== INPUT ==

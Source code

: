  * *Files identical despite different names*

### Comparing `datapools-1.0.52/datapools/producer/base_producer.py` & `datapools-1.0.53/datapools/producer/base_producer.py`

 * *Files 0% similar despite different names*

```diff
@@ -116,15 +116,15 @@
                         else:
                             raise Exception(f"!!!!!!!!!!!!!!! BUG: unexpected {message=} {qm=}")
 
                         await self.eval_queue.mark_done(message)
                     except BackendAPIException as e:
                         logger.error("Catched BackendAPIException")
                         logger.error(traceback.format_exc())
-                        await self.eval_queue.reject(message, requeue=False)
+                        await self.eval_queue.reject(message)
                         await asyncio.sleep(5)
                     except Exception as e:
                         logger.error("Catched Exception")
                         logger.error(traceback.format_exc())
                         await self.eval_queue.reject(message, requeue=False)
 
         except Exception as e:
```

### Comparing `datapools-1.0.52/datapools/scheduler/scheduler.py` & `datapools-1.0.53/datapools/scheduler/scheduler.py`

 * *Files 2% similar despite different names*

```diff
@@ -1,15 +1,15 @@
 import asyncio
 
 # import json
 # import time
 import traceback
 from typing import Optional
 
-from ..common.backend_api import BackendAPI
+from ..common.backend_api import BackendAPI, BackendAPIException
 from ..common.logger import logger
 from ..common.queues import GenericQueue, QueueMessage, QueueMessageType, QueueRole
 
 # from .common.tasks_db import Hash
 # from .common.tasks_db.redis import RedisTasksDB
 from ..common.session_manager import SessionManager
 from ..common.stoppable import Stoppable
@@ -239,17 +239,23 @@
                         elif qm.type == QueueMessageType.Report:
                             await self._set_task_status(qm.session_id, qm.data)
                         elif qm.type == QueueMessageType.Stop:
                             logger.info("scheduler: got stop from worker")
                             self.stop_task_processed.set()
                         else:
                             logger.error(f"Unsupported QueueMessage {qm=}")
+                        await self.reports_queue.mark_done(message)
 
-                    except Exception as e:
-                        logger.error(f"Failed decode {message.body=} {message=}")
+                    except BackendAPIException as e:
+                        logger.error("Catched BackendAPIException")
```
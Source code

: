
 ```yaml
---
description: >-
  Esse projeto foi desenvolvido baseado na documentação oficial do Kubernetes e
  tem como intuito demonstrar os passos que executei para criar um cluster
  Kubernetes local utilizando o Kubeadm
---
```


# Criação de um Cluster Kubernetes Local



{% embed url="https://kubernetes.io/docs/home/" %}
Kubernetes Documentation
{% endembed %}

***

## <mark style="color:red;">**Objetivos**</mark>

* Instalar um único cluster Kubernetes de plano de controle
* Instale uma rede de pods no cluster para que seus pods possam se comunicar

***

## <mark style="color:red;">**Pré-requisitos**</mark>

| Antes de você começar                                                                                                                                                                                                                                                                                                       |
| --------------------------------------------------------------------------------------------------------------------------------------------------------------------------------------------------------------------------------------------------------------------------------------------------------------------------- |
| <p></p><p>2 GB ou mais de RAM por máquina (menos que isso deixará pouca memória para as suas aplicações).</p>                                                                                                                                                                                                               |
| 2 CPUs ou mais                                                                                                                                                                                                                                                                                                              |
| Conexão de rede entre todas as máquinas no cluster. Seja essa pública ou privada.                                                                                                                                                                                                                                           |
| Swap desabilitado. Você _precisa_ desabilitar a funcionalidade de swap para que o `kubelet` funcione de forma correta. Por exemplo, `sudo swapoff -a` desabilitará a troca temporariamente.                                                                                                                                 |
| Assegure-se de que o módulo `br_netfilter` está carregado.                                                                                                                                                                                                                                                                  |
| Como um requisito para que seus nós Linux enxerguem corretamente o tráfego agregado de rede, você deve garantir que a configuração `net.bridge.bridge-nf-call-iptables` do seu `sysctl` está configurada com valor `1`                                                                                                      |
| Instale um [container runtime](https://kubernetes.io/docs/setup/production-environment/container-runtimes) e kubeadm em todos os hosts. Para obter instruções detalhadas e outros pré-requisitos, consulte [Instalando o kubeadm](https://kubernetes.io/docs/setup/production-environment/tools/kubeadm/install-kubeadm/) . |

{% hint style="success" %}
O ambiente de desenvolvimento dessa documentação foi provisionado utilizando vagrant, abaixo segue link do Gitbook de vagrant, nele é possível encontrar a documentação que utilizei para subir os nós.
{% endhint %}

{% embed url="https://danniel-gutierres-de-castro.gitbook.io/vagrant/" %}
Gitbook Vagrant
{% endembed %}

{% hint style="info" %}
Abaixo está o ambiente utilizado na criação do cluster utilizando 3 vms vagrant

===

__ASSIGNED TASK__
Say, as a number only, how many lines of the data contain "similar".

__ANSWER FOR THE TASK__
2